━━━ Entries provided ━━━

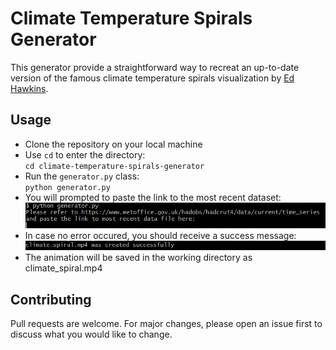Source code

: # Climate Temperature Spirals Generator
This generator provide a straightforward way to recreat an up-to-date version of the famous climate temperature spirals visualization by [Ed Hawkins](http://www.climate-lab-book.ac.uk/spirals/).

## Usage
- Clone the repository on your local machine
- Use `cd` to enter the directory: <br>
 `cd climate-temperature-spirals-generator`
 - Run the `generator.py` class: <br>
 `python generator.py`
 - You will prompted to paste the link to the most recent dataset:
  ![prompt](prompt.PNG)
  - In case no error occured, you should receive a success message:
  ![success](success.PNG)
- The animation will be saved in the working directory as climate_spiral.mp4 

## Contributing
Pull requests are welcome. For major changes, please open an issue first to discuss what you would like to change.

━━━
━━━ Entries provided ━━━

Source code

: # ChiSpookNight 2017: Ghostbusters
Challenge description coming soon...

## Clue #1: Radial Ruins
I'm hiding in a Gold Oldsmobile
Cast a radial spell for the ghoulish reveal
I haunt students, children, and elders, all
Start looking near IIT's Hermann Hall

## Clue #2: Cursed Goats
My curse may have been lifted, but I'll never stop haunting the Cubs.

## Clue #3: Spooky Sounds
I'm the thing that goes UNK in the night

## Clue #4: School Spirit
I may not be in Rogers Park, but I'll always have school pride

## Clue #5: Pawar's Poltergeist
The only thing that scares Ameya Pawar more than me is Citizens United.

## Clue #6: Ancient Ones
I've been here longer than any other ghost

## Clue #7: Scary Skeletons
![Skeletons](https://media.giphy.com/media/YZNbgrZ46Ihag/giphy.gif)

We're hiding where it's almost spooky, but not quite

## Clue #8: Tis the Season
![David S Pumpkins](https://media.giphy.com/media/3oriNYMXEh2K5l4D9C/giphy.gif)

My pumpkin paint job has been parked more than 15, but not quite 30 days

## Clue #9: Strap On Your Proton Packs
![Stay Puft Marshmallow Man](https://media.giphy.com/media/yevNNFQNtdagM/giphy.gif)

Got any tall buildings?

━━━
━━━ Entries provided ━━━

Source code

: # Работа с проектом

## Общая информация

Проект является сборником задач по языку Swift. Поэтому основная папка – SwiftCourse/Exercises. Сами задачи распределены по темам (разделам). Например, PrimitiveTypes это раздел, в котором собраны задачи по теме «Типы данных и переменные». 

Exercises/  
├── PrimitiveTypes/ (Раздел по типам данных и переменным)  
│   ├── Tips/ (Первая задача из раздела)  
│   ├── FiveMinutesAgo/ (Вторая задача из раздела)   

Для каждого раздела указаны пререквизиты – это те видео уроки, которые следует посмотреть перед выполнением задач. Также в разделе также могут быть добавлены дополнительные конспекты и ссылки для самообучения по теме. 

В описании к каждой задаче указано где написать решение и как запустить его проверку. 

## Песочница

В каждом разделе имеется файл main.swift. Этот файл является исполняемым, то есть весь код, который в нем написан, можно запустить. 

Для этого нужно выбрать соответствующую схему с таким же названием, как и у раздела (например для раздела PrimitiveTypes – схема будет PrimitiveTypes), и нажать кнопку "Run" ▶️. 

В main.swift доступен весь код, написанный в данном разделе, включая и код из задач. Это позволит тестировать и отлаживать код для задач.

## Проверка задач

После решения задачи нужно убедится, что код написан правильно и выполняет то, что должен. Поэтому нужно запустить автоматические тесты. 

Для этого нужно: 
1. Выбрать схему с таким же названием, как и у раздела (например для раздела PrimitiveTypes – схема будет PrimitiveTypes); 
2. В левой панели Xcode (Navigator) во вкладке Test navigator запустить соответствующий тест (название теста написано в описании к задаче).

━━━

## Activity:
Return exactly, and only, the lines above starting at the line that contains "Cast a radial spell for the ghoulish reveal" and ending at the line that contains "Got any tall buildings?".

## Task output:
Cast a radial spell for the ghoulish reveal
I haunt students, children, and elders, all
Start looking near IIT's Hermann Hall

## Clue #2: Cursed Goats
My curse may have been lifted, but I'll never stop haunting the Cubs.

## Clue #3: Spooky Sounds
I'm the thing that goes UNK in the night

## Clue #4: School Spirit
I may not be in Rogers Park, but I'll always have school pride

## Clue #5: Pawar's Poltergeist
The only thing that scares Ameya Pawar more than me is Citizens United.

## Clue #6: Ancient Ones
I've been here longer than any other ghost

## Clue #7: Scary Skeletons
![Skeletons](https://media.giphy.com/media/YZNbgrZ46Ihag/giphy.gif)

We're hiding where it's almost spooky, but not quite

## Clue #8: Tis the Season
![David S Pumpkins](https://media.giphy.com/media/3oriNYMXEh2K5l4D9C/giphy.gif)

My pumpkin paint job has been parked more than 15, but not quite 30 days

## Clue #9: Strap On Your Proton Packs
![Stay Puft Marshmallow Man](https://media.giphy.com/media/yevNNFQNtdagM/giphy.gif)

Got any tall buildings?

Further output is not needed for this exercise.